Working backwards from the bookings target:
- $5.7M ÷ weighted avg deal size → roughly 182 won deals needed for the year
- At a 22% win rate → approximately 392 SQOs needed
- At 88% Stage 1-to-SQO conversion → approximately 445 Stage 1s needed from sales channels
- Plus 1,363 MQLs needed from marketing channels to generate the remaining pipeline
Now spread that across 12 months with seasonality — say 20/30/50 within each quarter — and you have a monthly target for every stage of the funnel. That's the plan.
The model also shows you that to close $1.87M in Q4, you need SQOs created in Q2 and Q3 to be in the right stage by October. Which means your SDR team needs to be generating Stage 1s in June that won't close until November. If you don't see this now, you'll see it in October when it's too late.
Building This Without a Spreadsheet
Historically, this kind of model lived in a complex Excel workbook — dozens of tabs, lookup formulas connecting stages across months, and one person on the RevOps or finance team who understood how it worked. When they left, the model broke.
We built ARRGuide Pipeline Planner to make this model accessible without the spreadsheet overhead.
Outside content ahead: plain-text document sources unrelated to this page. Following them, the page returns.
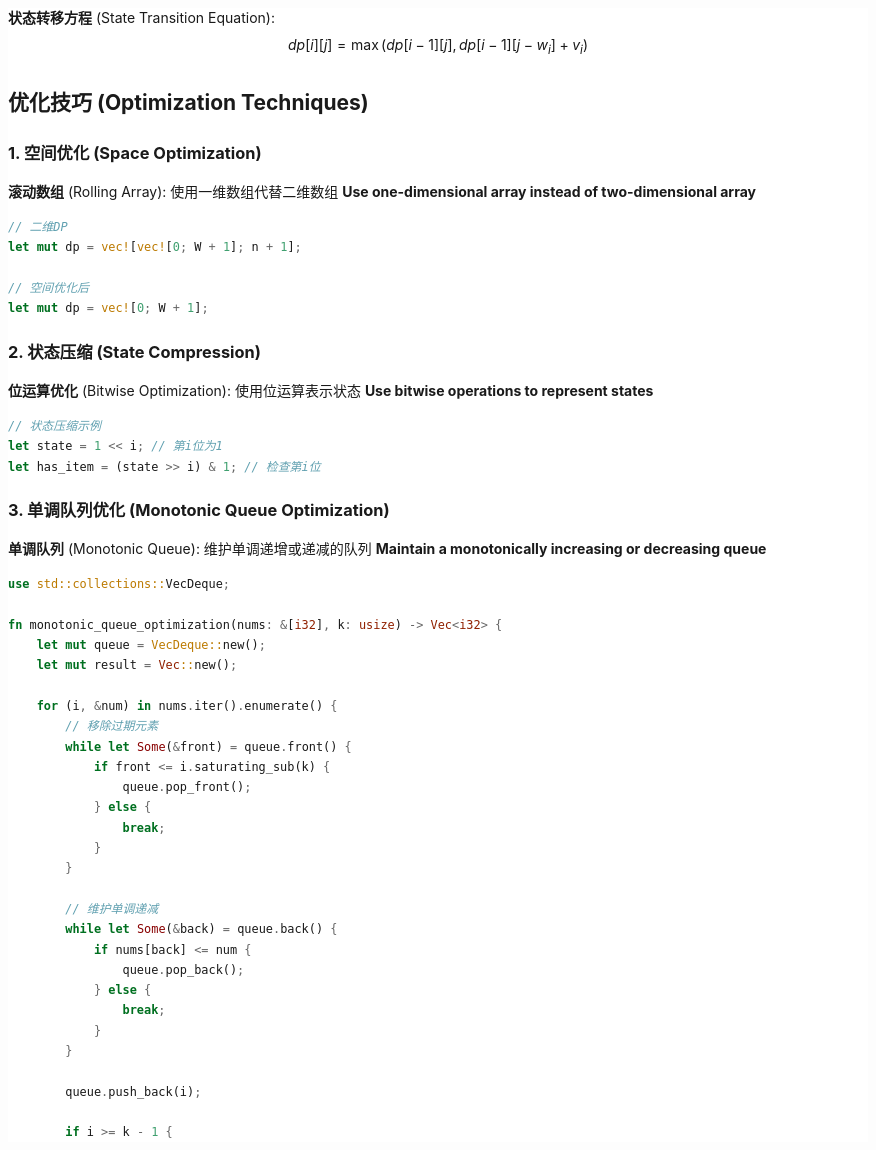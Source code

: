 **状态转移方程** (State Transition Equation):
$$dp[i][j] = \max(dp[i-1][j], dp[i-1][j-w_i] + v_i)$$

## 优化技巧 (Optimization Techniques)

### 1. 空间优化 (Space Optimization)

**滚动数组** (Rolling Array):
使用一维数组代替二维数组
**Use one-dimensional array instead of two-dimensional array**

```rust
// 二维DP
let mut dp = vec![vec![0; W + 1]; n + 1];

// 空间优化后
let mut dp = vec![0; W + 1];
```

### 2. 状态压缩 (State Compression)

**位运算优化** (Bitwise Optimization):
使用位运算表示状态
**Use bitwise operations to represent states**

```rust
// 状态压缩示例
let state = 1 << i; // 第i位为1
let has_item = (state >> i) & 1; // 检查第i位
```

### 3. 单调队列优化 (Monotonic Queue Optimization)

**单调队列** (Monotonic Queue):
维护单调递增或递减的队列
**Maintain a monotonically increasing or decreasing queue**

```rust
use std::collections::VecDeque;

fn monotonic_queue_optimization(nums: &[i32], k: usize) -> Vec<i32> {
    let mut queue = VecDeque::new();
    let mut result = Vec::new();
    
    for (i, &num) in nums.iter().enumerate() {
        // 移除过期元素
        while let Some(&front) = queue.front() {
            if front <= i.saturating_sub(k) {
                queue.pop_front();
            } else {
                break;
            }
        }
        
        // 维护单调递减
        while let Some(&back) = queue.back() {
            if nums[back] <= num {
                queue.pop_back();
            } else {
                break;
            }
        }
        
        queue.push_back(i);
        
        if i >= k - 1 {
```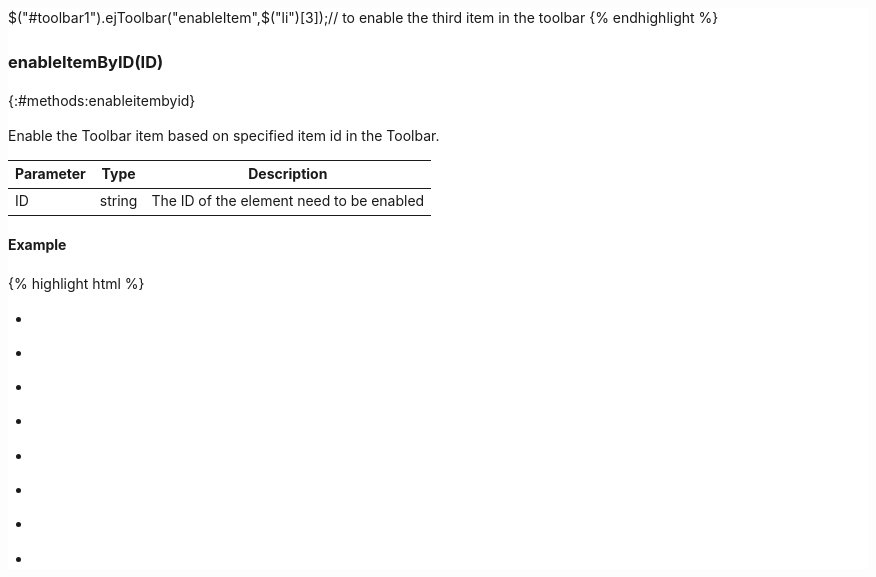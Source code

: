 $("#toolbar1").ejToolbar("enableItem",$("li")[3]);// to enable the third item in the toolbar
</script>{% endhighlight %}




### enableItemByID(ID)
{:#methods:enableitembyid}




Enable the Toolbar item based on specified item id in the Toolbar.


<table class="params">
<thead>
<tr>
<th>Parameter</th>
<th>Type</th>
<th>Description</th>
</tr>
</thead>
<tbody>
<tr>
<td class="name">
ID</td>
<td class="type"><span class="param-type">string</span></td>
<td class="description">The ID of the element need to be enabled</td>
</tr>
</tbody>
</table>


#### Example



{% highlight html %}
 
<div id="toolbar1">
<ul>
   <li id="Left" title="Left">
       <div class="ToolbarItems LeftAlign_tool"></div>
  </li>
   <li id="Center" title="Center">
       <div class="ToolbarItems CenterAlign_tool"></div>
   </li>
   <li id="Right" title="Right">
       <div class="ToolbarItems RightAlign_tool"></div>
   </li>
   <li id="Justify" title="Justify">
       <div class="ToolbarItems Justify_tool"></div>
   </li>
        </ul>
        <ul>
   <li id="Bold" title="Bold">
       <div class="ToolbarItems Bold_tool"></div>
   </li>
   <li id="Italic" title="Italic">
       <div class="ToolbarItems Italic_tool"></div>
   </li>
   <li id="StrikeThrough" title="Strike Through">
       <div class="ToolbarItems StrikeThrough_tool"></div>
   </li>
   <li id="UndeLine" title="UnderLine">
       <div class="ToolbarItems Underline_tool"></div>
   </li>
</ul>
</div>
You set your quarterly targets, define your channel assumptions (deal sizes, conversion rates, timing distributions), and the model calculates every stage target for every month across two years — instantly, with no formulas to maintain.
The planner handles:
- Two-year reverse-funnel modeling across all channels
- Month-by-month targets for MQLs, Stage 1s, SQOs, and won deals
- Capacity planning — SDR and AE headcount vs. calculated targets
- Marketing spend requirements by channel based on MQL targets and cost per MQL
- Export to Excel for sharing with stakeholders who prefer a spreadsheet
It's the model most RevOps teams are building from scratch every January — minus the 40-tab spreadsheet and the single point of failure. Start your free trial →
Getting Started
If you're building your pipeline plan for the year, here's the order of operations:
- Define your channel mix. What percentage of your target comes from AE-generated, SDR-generated, and marketing-generated pipeline? Get alignment on this before you model anything else.
- Set your conversion assumptions. Use actuals from last year if you have them. If not, industry benchmarks are a reasonable starting point — just document your assumptions so you can revisit them.
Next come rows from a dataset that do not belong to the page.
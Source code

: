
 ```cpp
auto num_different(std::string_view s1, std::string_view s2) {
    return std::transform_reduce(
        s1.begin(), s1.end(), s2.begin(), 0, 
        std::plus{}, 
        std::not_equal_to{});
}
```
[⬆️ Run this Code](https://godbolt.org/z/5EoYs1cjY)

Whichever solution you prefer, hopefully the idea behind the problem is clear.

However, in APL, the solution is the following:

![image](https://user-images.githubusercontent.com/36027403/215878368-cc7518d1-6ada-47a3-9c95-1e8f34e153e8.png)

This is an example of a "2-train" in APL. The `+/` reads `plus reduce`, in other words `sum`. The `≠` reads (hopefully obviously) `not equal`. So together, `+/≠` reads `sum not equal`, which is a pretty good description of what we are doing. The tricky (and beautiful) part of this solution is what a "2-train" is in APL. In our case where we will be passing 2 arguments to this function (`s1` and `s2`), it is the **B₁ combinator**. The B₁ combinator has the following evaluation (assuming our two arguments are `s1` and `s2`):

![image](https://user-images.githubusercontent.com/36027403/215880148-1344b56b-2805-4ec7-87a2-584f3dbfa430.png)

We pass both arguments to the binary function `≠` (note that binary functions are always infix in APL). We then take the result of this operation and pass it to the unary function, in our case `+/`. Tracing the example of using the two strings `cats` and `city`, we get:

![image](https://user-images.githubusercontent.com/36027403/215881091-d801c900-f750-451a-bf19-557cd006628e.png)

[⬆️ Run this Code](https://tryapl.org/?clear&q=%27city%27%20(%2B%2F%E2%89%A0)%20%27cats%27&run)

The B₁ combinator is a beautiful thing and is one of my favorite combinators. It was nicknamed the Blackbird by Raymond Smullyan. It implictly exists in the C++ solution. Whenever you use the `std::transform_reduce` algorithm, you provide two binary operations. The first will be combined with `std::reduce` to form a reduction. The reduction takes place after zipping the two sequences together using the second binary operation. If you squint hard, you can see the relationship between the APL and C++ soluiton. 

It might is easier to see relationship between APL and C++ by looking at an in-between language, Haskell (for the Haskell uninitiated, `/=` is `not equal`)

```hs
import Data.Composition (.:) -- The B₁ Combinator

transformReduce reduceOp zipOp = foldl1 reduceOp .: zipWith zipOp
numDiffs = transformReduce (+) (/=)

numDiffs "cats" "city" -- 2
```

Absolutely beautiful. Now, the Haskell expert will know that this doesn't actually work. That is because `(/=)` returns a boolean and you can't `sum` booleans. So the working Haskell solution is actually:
- Model the timing. How long does it actually take deals to move between stages? Look at historical data, or start with a reasonable estimate and refine over time.
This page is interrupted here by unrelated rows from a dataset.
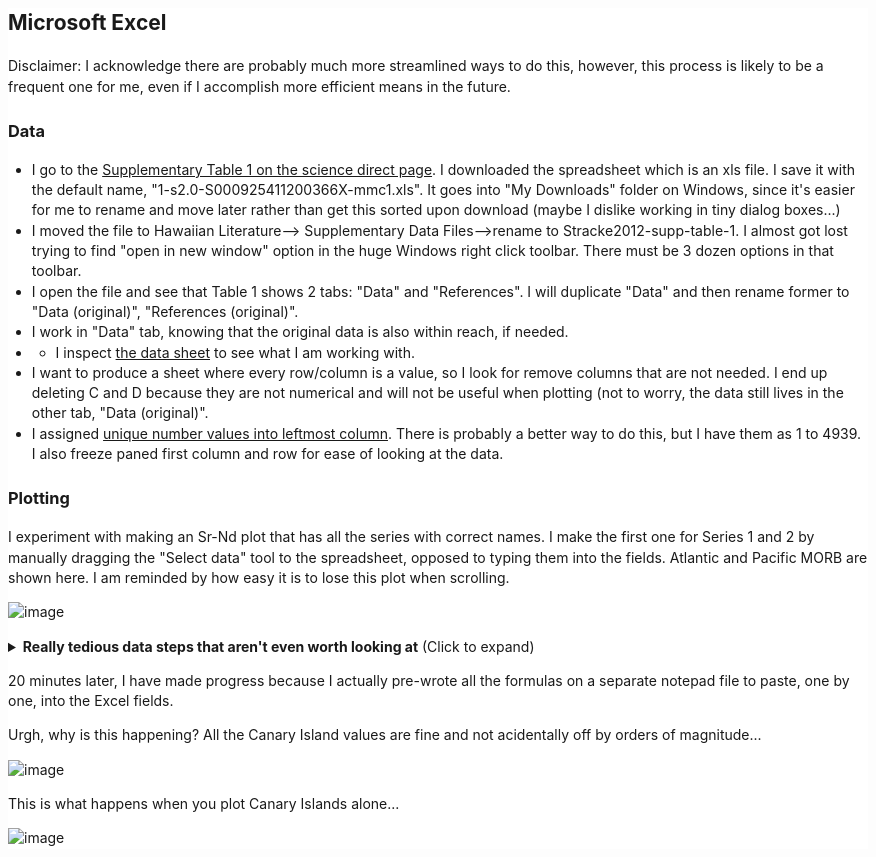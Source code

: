 ## Microsoft Excel

Disclaimer: I acknowledge there are probably much more streamlined ways to do this, however, this process is likely to be a frequent one for me, even if I accomplish more efficient means in the future.

### Data

* I go to the [Supplementary Table 1 on the science direct page](https://www.sciencedirect.com/science/article/pii/S000925411200366X#ec0005). I downloaded the spreadsheet which is an xls file. I save it with the default name, "1-s2.0-S000925411200366X-mmc1.xls". It goes into "My Downloads" folder on Windows, since it's easier for me to rename and move later rather than get this sorted upon download (maybe I dislike working in tiny dialog boxes...)
* I moved the file to Hawaiian Literature--> Supplementary Data Files-->rename to Stracke2012-supp-table-1. I almost got lost trying to find "open in new window" option in the huge Windows right click toolbar. There must be 3 dozen options in that toolbar.
* I open the file and see that Table 1 shows 2 tabs: "Data" and "References". I will duplicate "Data" and then rename former to "Data (original)", "References (original)".
* I work in "Data" tab, knowing that the original data is also within reach, if needed.
* * I inspect [the data sheet](https://user-images.githubusercontent.com/92915699/192112241-4b9f13e0-2007-405e-ba4f-5a9fbe7fe2c4.png) to see what I am working with.
* I want to produce a sheet where every row/column is a value, so I look for remove columns that are not needed. I end up deleting C and D because they are not numerical and will not be useful when plotting (not to worry, the data still lives in the other tab, "Data (original)".
* I assigned [unique number values into leftmost column](https://user-images.githubusercontent.com/92915699/192112331-6b066799-d89c-4462-82ef-df72f467a575.png). There is probably a better way to do this, but I have them as 1 to 4939. I also freeze paned first column and row for ease of looking at the data. 

### Plotting

I experiment with making an Sr-Nd plot that has all the series with correct names. I make the first one for Series 1 and 2 by manually dragging the "Select data" tool to the spreadsheet, opposed to typing them into the fields. Atlantic and Pacific MORB are shown here. I am reminded by how easy it is to lose this plot when scrolling.

![image](https://user-images.githubusercontent.com/92915699/192113128-03d4e123-35bb-4688-8c0c-4be93abd8ee9.png)

<details><summary><b>Really tedious data steps that aren't even worth looking at</b> (Click to expand) </summary></details>

20 minutes later, I have made progress because I actually pre-wrote all the formulas on a separate notepad file to paste, one by one, into the Excel fields.

Urgh, why is this happening? All the Canary Island values are fine and not acidentally off by orders of magnitude...

![image](https://user-images.githubusercontent.com/92915699/192114551-13fc567e-4e99-4e03-9a4c-8d97bab4f705.png)

This is what happens when you plot Canary Islands alone...

![image](https://user-images.githubusercontent.com/92915699/192114580-2caae585-bb05-456a-a39c-5e2df56442d9.png)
- Run the model. Calculate required pipeline inputs for each stage and each month. Stress-test the plan by changing key assumptions and seeing how the outputs shift.
- Sanity-check against capacity. Can your current headcount actually hit the targets the model produces? If not, you have a hiring problem or a target problem — and it's better to know now.
The goal isn't a perfect model — no model is perfect. The goal is a shared, explicit set of assumptions that the whole team is working from, and a clear line from monthly activity targets back to the annual revenue goal. That's the difference between a plan and a hope.